- EXERCISE: Restate word for word the entries below, starting with the line with "im aktuellen Namensbereich." and continuing through the line with "<td>Erforderlich. Der Name, den". Include both of those lines and no others.
*** Block opens ***
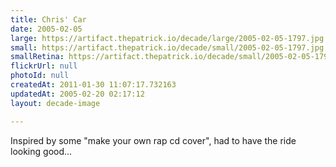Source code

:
 ```yaml
---
title: Chris' Car
date: 2005-02-05
large: https://artifact.thepatrick.io/decade/large/2005-02-05-1797.jpg
small: https://artifact.thepatrick.io/decade/small/2005-02-05-1797.jpg
smallRetina: https://artifact.thepatrick.io/decade/small/2005-02-05-1797@2x.jpg
flickrUrl: null
photoId: null
createdAt: 2011-01-30 11:07:17.732163
updatedAt: 2005-02-20 02:17:12
layout: decade-image

---
```

Inspired by some "make your own rap cd cover", had to have the ride looking good...
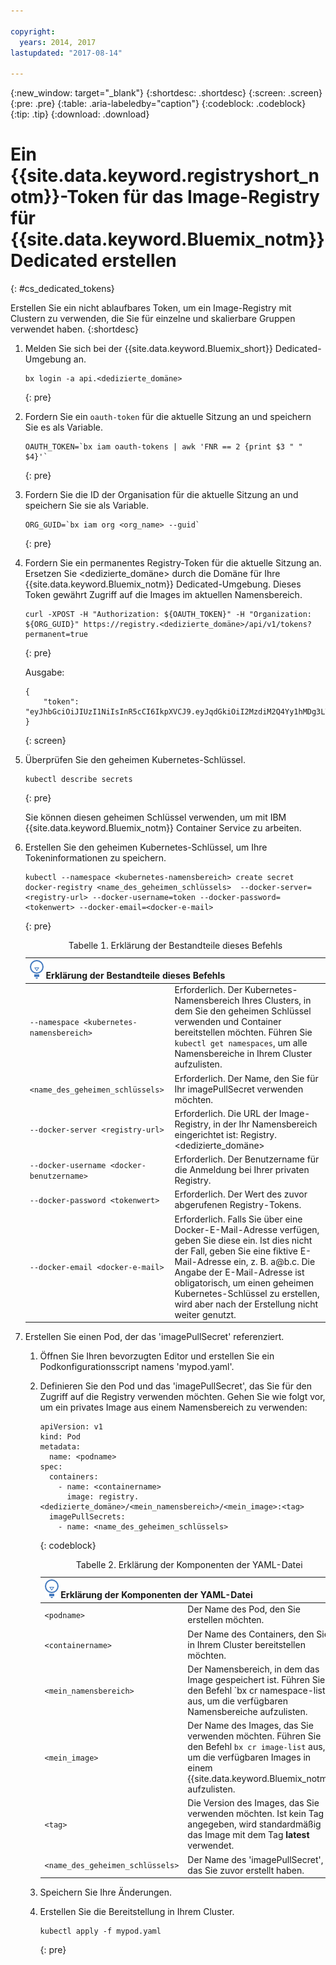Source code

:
```yaml
---

copyright:
  years: 2014, 2017
lastupdated: "2017-08-14"

---
```


{:new_window: target="_blank"}
{:shortdesc: .shortdesc}
{:screen: .screen}
{:pre: .pre}
{:table: .aria-labeledby="caption"}
{:codeblock: .codeblock}
{:tip: .tip} 
{:download: .download}


# Ein {{site.data.keyword.registryshort_notm}}-Token für das Image-Registry für {{site.data.keyword.Bluemix_notm}} Dedicated erstellen
{: #cs_dedicated_tokens}

Erstellen Sie ein nicht ablaufbares Token, um ein Image-Registry mit Clustern zu verwenden, die Sie für einzelne und skalierbare Gruppen
verwendet haben.
{:shortdesc}

1.  Melden Sie sich bei der {{site.data.keyword.Bluemix_short}} Dedicated-Umgebung an.

    ```
    bx login -a api.<dedizierte_domäne>
    ```
    {: pre}

2.  Fordern Sie ein `oauth-token` für die aktuelle Sitzung an und speichern Sie es als Variable.

    ```
    OAUTH_TOKEN=`bx iam oauth-tokens | awk 'FNR == 2 {print $3 " " $4}'`
    ```
    {: pre}

3.  Fordern Sie die ID der Organisation für die aktuelle Sitzung an und speichern Sie sie als Variable.

    ```
    ORG_GUID=`bx iam org <org_name> --guid`
    ```
    {: pre}

4.  Fordern Sie ein permanentes Registry-Token für die aktuelle Sitzung an. Ersetzen Sie <dedizierte_domäne> durch die Domäne für Ihre {{site.data.keyword.Bluemix_notm}} Dedicated-Umgebung. Dieses Token gewährt Zugriff auf die Images im aktuellen Namensbereich.

    ```
    curl -XPOST -H "Authorization: ${OAUTH_TOKEN}" -H "Organization: ${ORG_GUID}" https://registry.<dedizierte_domäne>/api/v1/tokens?permanent=true
    ```
    {: pre}

    Ausgabe:

    ```
    {
        "token": "eyJhbGciOiJIUzI1NiIsInR5cCI6IkpXVCJ9.eyJqdGkiOiI2MzdiM2Q4Yy1hMDg3LTVhZjktYTYzNi0xNmU3ZWZjNzA5NjciLCJpc3MiOiJyZWdpc3RyeS5jZnNkZWRpY2F0ZWQxLnVzLXNvdXRoLmJsdWVtaXgubmV0"
    }
    ```
    {: screen}

5.  Überprüfen Sie den geheimen Kubernetes-Schlüssel.

    ```
    kubectl describe secrets
    ```
    {: pre}

    Sie können diesen geheimen Schlüssel verwenden, um mit IBM {{site.data.keyword.Bluemix_notm}} Container Service zu arbeiten. 

6.  Erstellen Sie den geheimen Kubernetes-Schlüssel, um Ihre Tokeninformationen zu speichern.

    ```
    kubectl --namespace <kubernetes-namensbereich> create secret docker-registry <name_des_geheimen_schlüssels>  --docker-server=<registry-url> --docker-username=token --docker-password=<tokenwert> --docker-email=<docker-e-mail>
    ```
    {: pre}
    
    <table>
    <caption>Tabelle 1. Erklärung der Bestandteile dieses Befehls</caption>
    <thead>
    <th colspan=2><img src="images/idea.png"/> Erklärung der Bestandteile dieses Befehls</th>
    </thead>
    <tbody>
    <tr>
    <td><code>--namespace &lt;kubernetes-namensbereich&gt;</code></td>
    <td>Erforderlich. Der Kubernetes-Namensbereich Ihres Clusters, in dem Sie den geheimen Schlüssel verwenden und Container bereitstellen möchten. Führen Sie <code>kubectl get namespaces</code>, um alle Namensbereiche in Ihrem Cluster aufzulisten.</td> 
    </tr>
    <tr>
    <td><code>&lt;name_des_geheimen_schlüssels&gt;</code></td>
    <td>Erforderlich. Der Name, den Sie für Ihr imagePullSecret verwenden möchten.</td> 
    </tr>
    <tr>
    <td><code>--docker-server &lt;registry-url&gt;</code></td>
    <td>Erforderlich. Die URL der Image-Registry, in der Ihr Namensbereich eingerichtet ist: Registry.&lt;dedizierte_domäne&gt;</li></ul></td> 
    </tr>
    <tr>
    <td><code>--docker-username &lt;docker-benutzername&gt;</code></td>
    <td>Erforderlich. Der Benutzername für die Anmeldung bei Ihrer privaten Registry.</td> 
    </tr>
    <tr>
    <td><code>--docker-password &lt;tokenwert&gt;</code></td>
    <td>Erforderlich. Der Wert des zuvor abgerufenen Registry-Tokens.</td> 
    </tr>
    <tr>
    <td><code>--docker-email &lt;docker-e-mail&gt;</code></td>
    <td>Erforderlich. Falls Sie über eine Docker-E-Mail-Adresse verfügen, geben Sie diese ein. Ist dies nicht der Fall, geben Sie eine fiktive E-Mail-Adresse ein, z. B. a@b.c. Die Angabe der E-Mail-Adresse ist obligatorisch, um einen geheimen Kubernetes-Schlüssel zu erstellen, wird aber nach der Erstellung nicht weiter genutzt.</td> 
    </tr>
    </tbody></table>

7.  Erstellen Sie einen Pod, der das 'imagePullSecret' referenziert.

    1.  Öffnen Sie Ihren bevorzugten Editor und erstellen Sie ein Podkonfigurationsscript namens 'mypod.yaml'.
    2.  Definieren Sie den Pod und das 'imagePullSecret', das Sie für den Zugriff auf die Registry verwenden möchten. Gehen Sie wie folgt vor, um ein privates Image aus einem Namensbereich zu verwenden:

        ```
        apiVersion: v1
        kind: Pod
        metadata:
          name: <podname>
        spec:
          containers:
            - name: <containername>
              image: registry.<dedizierte_domäne>/<mein_namensbereich>/<mein_image>:<tag>
          imagePullSecrets:
            - name: <name_des_geheimen_schlüssels>
        ```
        {: codeblock}

        <table>
        <caption>Tabelle 2. Erklärung der Komponenten der YAML-Datei</caption>
        <thead>
        <th colspan=2><img src="images/idea.png"/> Erklärung der Komponenten der YAML-Datei</th>
        </thead>
        <tbody>
        <tr>
        <td><code>&lt;podname&gt;</code></td>
        <td>Der Name des Pod, den Sie erstellen möchten.</td> 
        </tr>
        <tr>
        <td><code>&lt;containername&gt;</code></td>
        <td>Der Name des Containers, den Sie in Ihrem Cluster bereitstellen möchten.</td> 
        </tr>
        <tr>
        <td><code>&lt;mein_namensbereich&gt;</code></td>
        <td>Der Namensbereich, in dem das Image gespeichert ist. Führen Sie den Befehl `bx cr namespace-list` aus, um die verfügbaren Namensbereiche aufzulisten.</td> 
        </tr>
        <td><code>&lt;mein_image&gt;</code></td>
        <td>Der Name des Images, das Sie verwenden möchten. Führen Sie den Befehl <code>bx cr image-list</code> aus, um die verfügbaren Images in einem {{site.data.keyword.Bluemix_notm}} aufzulisten.</td> 
        </tr>
        <tr>
        <td><code>&lt;tag&gt;</code></td>
        <td>Die Version des Images, das Sie verwenden möchten. Ist kein Tag angegeben, wird standardmäßig das Image mit dem Tag <strong>latest</strong> verwendet.</td> 
        </tr>
        <tr>
        <td><code>&lt;name_des_geheimen_schlüssels&gt;</code></td>
        <td>Der Name des 'imagePullSecret', das Sie zuvor erstellt haben.</td> 
        </tr>
        </tbody></table>

    3.  Speichern Sie Ihre Änderungen.

    4.  Erstellen Sie die Bereitstellung in Ihrem Cluster.

          ```
          kubectl apply -f mypod.yaml
          ```
          {: pre}


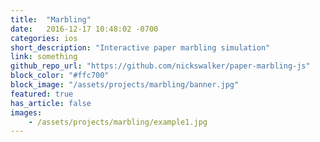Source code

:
 ```yaml
---
title:  "Marbling"
date:   2016-12-17 10:48:02 -0700
categories: ios
short_description: "Interactive paper marbling simulation"
link: something
github_repo_url: "https://github.com/nickswalker/paper-marbling-js"
block_color: "#ffc700"
block_image: "/assets/projects/marbling/banner.jpg"
featured: true
has_article: false
images:
    - /assets/projects/marbling/example1.jpg
---
```

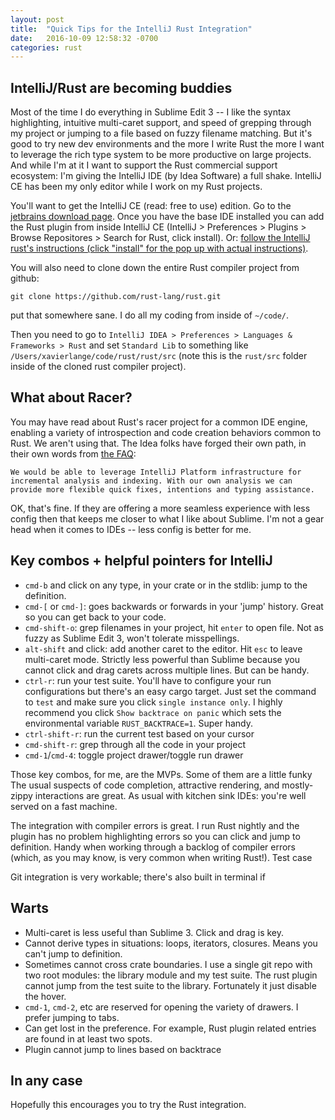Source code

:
 ```yaml
---
layout: post
title:  "Quick Tips for the IntelliJ Rust Integration"
date:   2016-10-09 12:58:32 -0700
categories: rust
---
```


IntelliJ/Rust are becoming buddies
---

Most of the time I do everything in Sublime Edit 3 -- I like the syntax highlighting, intuitive multi-caret support, and speed of grepping
through my project or jumping to a file based on fuzzy filename matching. But it's good to try new dev environments and the more I write Rust the more I want to
leverage the rich type system to be more productive on large projects. And while I'm at it I want to support the Rust commercial support ecosystem: I'm
giving the IntelliJ IDE (by Idea Software) a full shake. IntelliJ CE has been my only editor while I work on my Rust projects.

You'll want to get the IntelliJ CE (read: free to use) edition. Go to the [jetbrains download page](https://www.jetbrains.com/idea/download/).
Once you have the base IDE installed you can add the Rust plugin from inside IntelliJ CE (IntelliJ > Preferences > Plugins > Browse Repositores > Search for Rust, click install). Or: [follow the IntelliJ rust's instructions (click "install" for the pop up with actual instructions)](https://intellij-rust.github.io/).

You will also need to clone down the entire Rust compiler project from github:

```
git clone https://github.com/rust-lang/rust.git
```

put that somewhere sane. I do all my coding from inside of `~/code/`.

Then you need to go to `IntelliJ IDEA > Preferences > Languages & Frameworks > Rust` and set `Standard Lib` to something like `/Users/xavierlange/code/rust/rust/src` (note this is the `rust/src` folder inside of the cloned rust compiler project).

What about Racer?
---

You may have read about Rust's racer project for a common IDE engine, enabling a variety of introspection and code
creation behaviors common to Rust. We aren't using that. The Idea folks have forged their own path, in their own words from [the FAQ](https://intellij-rust.github.io/docs/faq.html):

```
We would be able to leverage IntelliJ Platform infrastructure for incremental analysis and indexing. With our own analysis we can provide more flexible quick fixes, intentions and typing assistance.
```

OK, that's fine. If they are offering a more seamless experience with less config then that keeps me closer to what I like about Sublime. I'm not a gear head when it comes to IDEs -- less config is better for me.

Key combos + helpful pointers for IntelliJ
---

 * `cmd-b` and click on any type, in your crate or in the stdlib: jump to the definition.
 * `cmd-[` or `cmd-]`: goes backwards or forwards in your 'jump' history. Great so you can get back to your code.
 * `cmd-shift-o`: grep filenames in your project, hit `enter` to open file. Not as fuzzy as Sublime Edit 3, won't tolerate misspellings.
 * `alt-shift` and click: add another caret to the editor. Hit `esc` to leave multi-caret mode. Strictly less powerful than Sublime because you cannot click and drag carets across multiple lines. But can be handy.
 * `ctrl-r`: run your test suite. You'll have to configure your run configurations but there's an easy cargo target. Just set the command to `test` and make sure you click `single instance only`. I highly recommend you click `Show backtrace on panic` which sets the environmental variable `RUST_BACKTRACE=1`. Super handy.
 * `ctrl-shift-r`: run the current test based on your cursor
 * `cmd-shift-r`: grep through all the code in your project
 * `cmd-1`/`cmd-4`: toggle project drawer/toggle run drawer

Those key combos, for me, are the MVPs. Some of them are a little funky The usual suspects of code completion, attractive rendering, and mostly-zippy interactions are great. As usual with kitchen sink IDEs: you're well served on a fast machine.

The integration with compiler errors is great. I run Rust nightly and the plugin has no problem highlighting errors so you can click and jump to definition. Handy when working through a backlog of compiler errors (which, as you may know, is very common when writing Rust!). Test case

Git integration is very workable; there's also built in terminal if 

Warts
---

 * Multi-caret is less useful than Sublime 3. Click and drag is key.
 * Cannot derive types in situations: loops, iterators, closures. Means you can't jump to definition.
 * Sometimes cannot cross crate boundaries. I use a single git repo with two root modules: the library module and my test suite. The rust plugin cannot jump from the test suite to the library. Fortunately it just disable the hover.
 * `cmd-1`, `cmd-2`, etc are reserved for opening the variety of drawers. I prefer jumping to tabs.
 * Can get lost in the preference. For example, Rust plugin related entries are found in at least two spots.
 * Plugin cannot jump to lines based on backtrace

In any case
---

Hopefully this encourages you to try the Rust integration.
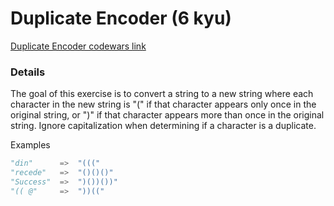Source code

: # Duplicate Encoder (6 kyu)
[Duplicate Encoder codewars link](https://www.codewars.com/kata/54b42f9314d9229fd6000d9c)

### Details
The goal of this exercise is to convert a string to a new string where each character in the new string is "(" if that character appears only once in the original string, or ")" if that character appears more than once in the original string. Ignore capitalization when determining if a character is a duplicate.

Examples
```python
"din"      =>  "((("
"recede"   =>  "()()()"
"Success"  =>  ")())())"
"(( @"     =>  "))((" 
```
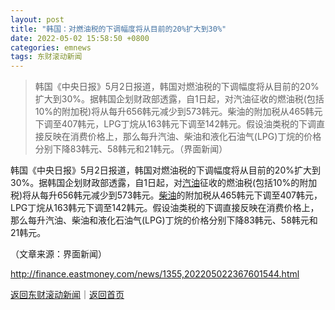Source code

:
 ```yaml
---
layout: post
title: "韩国：对燃油税的下调幅度将从目前的20%扩大到30%"
date: 2022-05-02 15:58:50 +0800
categories: emnews
tags: 东财滚动新闻
---
```

> 韩国《中央日报》5月2日报道，韩国对燃油税的下调幅度将从目前的20%扩大到30%。据韩国企划财政部透露，自1日起，对汽油征收的燃油税(包括10%的附加税)将从每升656韩元减少到573韩元。柴油的附加税从465韩元下调至407韩元，LPG丁烷从163韩元下调至142韩元。假设油类税的下调直接反映在消费价格上，那么每升汽油、柴油和液化石油气(LPG)丁烷的价格分别下降83韩元、58韩元和21韩元。（界面新闻）

<p>韩国《中央日报》5月2日报道，韩国对燃油税的下调幅度将从目前的20%扩大到30%。据韩国企划财政部透露，自1日起，对<span id="Info.3307"><a href="http://data.eastmoney.com/cjsj/oil_default.html" class="infokey">汽油</a></span>征收的燃油税(包括10%的附加税)将从每升656韩元减少到573韩元。<span id="Info.3308"><a href="http://data.eastmoney.com/cjsj/oil_default.html" class="infokey">柴油</a></span>的附加税从465韩元下调至407韩元，LPG丁烷从163韩元下调至142韩元。假设油类税的下调直接反映在消费价格上，那么每升汽油、柴油和液化石油气(LPG)丁烷的价格分别下降83韩元、58韩元和21韩元。</p><p class="em_media">（文章来源：界面新闻）</p>

<http://finance.eastmoney.com/news/1355,202205022367601544.html>

[返回东财滚动新闻](//finews.withounder.com/emnews/)｜[返回首页](//finews.withounder.com/)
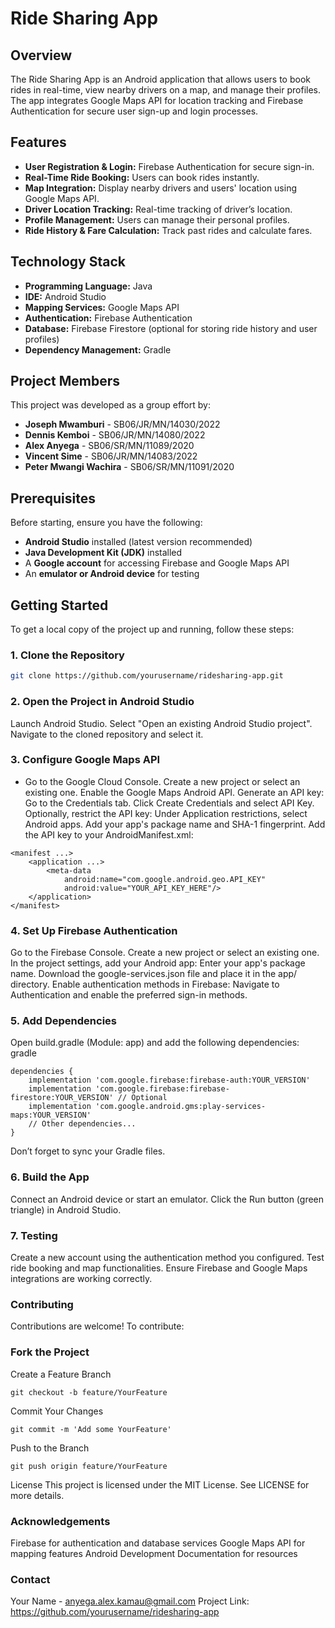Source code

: # Ride Sharing App

## Overview

The Ride Sharing App is an Android application that allows users to book rides in real-time, view nearby drivers on a map, and manage their profiles. The app integrates Google Maps API for location tracking and Firebase Authentication for secure user sign-up and login processes.

## Features

- **User Registration & Login:** Firebase Authentication for secure sign-in.
- **Real-Time Ride Booking:** Users can book rides instantly.
- **Map Integration:** Display nearby drivers and users' location using Google Maps API.
- **Driver Location Tracking:** Real-time tracking of driver’s location.
- **Profile Management:** Users can manage their personal profiles.
- **Ride History & Fare Calculation:** Track past rides and calculate fares.

## Technology Stack

- **Programming Language:** Java
- **IDE:** Android Studio
- **Mapping Services:** Google Maps API
- **Authentication:** Firebase Authentication
- **Database:** Firebase Firestore (optional for storing ride history and user profiles)
- **Dependency Management:** Gradle

## Project Members

This project was developed as a group effort by:

- **Joseph Mwamburi** - SB06/JR/MN/14030/2022
- **Dennis Kemboi** - SB06/JR/MN/14080/2022
- **Alex Anyega** - SB06/SR/MN/11089/2020
- **Vincent Sime** - SB06/JR/MN/14083/2022
- **Peter Mwangi Wachira** - SB06/SR/MN/11091/2020

## Prerequisites

Before starting, ensure you have the following:

- **Android Studio** installed (latest version recommended)
- **Java Development Kit (JDK)** installed
- A **Google account** for accessing Firebase and Google Maps API
- An **emulator or Android device** for testing

## Getting Started

To get a local copy of the project up and running, follow these steps:

### 1. Clone the Repository

```bash
git clone https://github.com/yourusername/ridesharing-app.git
```
### 2. Open the Project in Android Studio
Launch Android Studio.
Select "Open an existing Android Studio project".
Navigate to the cloned repository and select it.
### 3. Configure Google Maps API
- Go to the Google Cloud Console.
Create a new project or select an existing one.
Enable the Google Maps Android API.
Generate an API key:
Go to the Credentials tab.
Click Create Credentials and select API Key.
Optionally, restrict the API key:
Under Application restrictions, select Android apps.
Add your app's package name and SHA-1 fingerprint.
Add the API key to your AndroidManifest.xml:
```
<manifest ...>
    <application ...>
        <meta-data
            android:name="com.google.android.geo.API_KEY"
            android:value="YOUR_API_KEY_HERE"/>
    </application>
</manifest>
```
### 4. Set Up Firebase Authentication
Go to the Firebase Console.
Create a new project or select an existing one.
In the project settings, add your Android app:
Enter your app's package name.
Download the google-services.json file and place it in the app/ directory.
Enable authentication methods in Firebase:
Navigate to Authentication and enable the preferred sign-in methods.
### 5. Add Dependencies
Open build.gradle (Module: app) and add the following dependencies:
gradle
```
dependencies {
    implementation 'com.google.firebase:firebase-auth:YOUR_VERSION'
    implementation 'com.google.firebase:firebase-firestore:YOUR_VERSION' // Optional
    implementation 'com.google.android.gms:play-services-maps:YOUR_VERSION'
    // Other dependencies...
}
```
Don’t forget to sync your Gradle files.
### 6. Build the App
Connect an Android device or start an emulator.
Click the Run button (green triangle) in Android Studio.
### 7. Testing
Create a new account using the authentication method you configured.
Test ride booking and map functionalities.
Ensure Firebase and Google Maps integrations are working correctly.
### Contributing
Contributions are welcome! To contribute:

### Fork the Project
Create a Feature Branch
```
git checkout -b feature/YourFeature
```
Commit Your Changes
```
git commit -m 'Add some YourFeature'
```
Push to the Branch
```
git push origin feature/YourFeature
```
License
This project is licensed under the MIT License. See LICENSE for more details.

### Acknowledgements
Firebase for authentication and database services
Google Maps API for mapping features
Android Development Documentation for resources
### Contact
Your Name - anyega.alex.kamau@gmail.com
Project Link: https://github.com/yourusername/ridesharing-app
*** Block closes ***
- WRITTEN ANSWER:
4.  Fordern Sie ein permanentes Registry-Token für die aktuelle Sitzung an. Ersetzen Sie <dedizierte_domäne> durch die Domäne für Ihre {{site.data.keyword.Bluemix_notm}} Dedicated-Umgebung. Dieses Token gewährt Zugriff auf die Images im aktuellen Namensbereich.

    ```
    curl -XPOST -H "Authorization: ${OAUTH_TOKEN}" -H "Organization: ${ORG_GUID}" https://registry.<dedizierte_domäne>/api/v1/tokens?permanent=true
    ```
    {: pre}

    Ausgabe:

    ```
    {
        "token": "eyJhbGciOiJIUzI1NiIsInR5cCI6IkpXVCJ9.eyJqdGkiOiI2MzdiM2Q4Yy1hMDg3LTVhZjktYTYzNi0xNmU3ZWZjNzA5NjciLCJpc3MiOiJyZWdpc3RyeS5jZnNkZWRpY2F0ZWQxLnVzLXNvdXRoLmJsdWVtaXgubmV0"
    }
    ```
    {: screen}

5.  Überprüfen Sie den geheimen Kubernetes-Schlüssel.

    ```
    kubectl describe secrets
    ```
    {: pre}

    Sie können diesen geheimen Schlüssel verwenden, um mit IBM {{site.data.keyword.Bluemix_notm}} Container Service zu arbeiten. 

6.  Erstellen Sie den geheimen Kubernetes-Schlüssel, um Ihre Tokeninformationen zu speichern.

    ```
    kubectl --namespace <kubernetes-namensbereich> create secret docker-registry <name_des_geheimen_schlüssels>  --docker-server=<registry-url> --docker-username=token --docker-password=<tokenwert> --docker-email=<docker-e-mail>
    ```
    {: pre}
    
    <table>
    <caption>Tabelle 1. Erklärung der Bestandteile dieses Befehls</caption>
    <thead>
    <th colspan=2><img src="images/idea.png"/> Erklärung der Bestandteile dieses Befehls</th>
    </thead>
    <tbody>
    <tr>
    <td><code>--namespace &lt;kubernetes-namensbereich&gt;</code></td>
    <td>Erforderlich. Der Kubernetes-Namensbereich Ihres Clusters, in dem Sie den geheimen Schlüssel verwenden und Container bereitstellen möchten. Führen Sie <code>kubectl get namespaces</code>, um alle Namensbereiche in Ihrem Cluster aufzulisten.</td> 
    </tr>
    <tr>
    <td><code>&lt;name_des_geheimen_schlüssels&gt;</code></td>
    <td>Erforderlich. Der Name, den Sie für Ihr imagePullSecret verwenden möchten.</td> 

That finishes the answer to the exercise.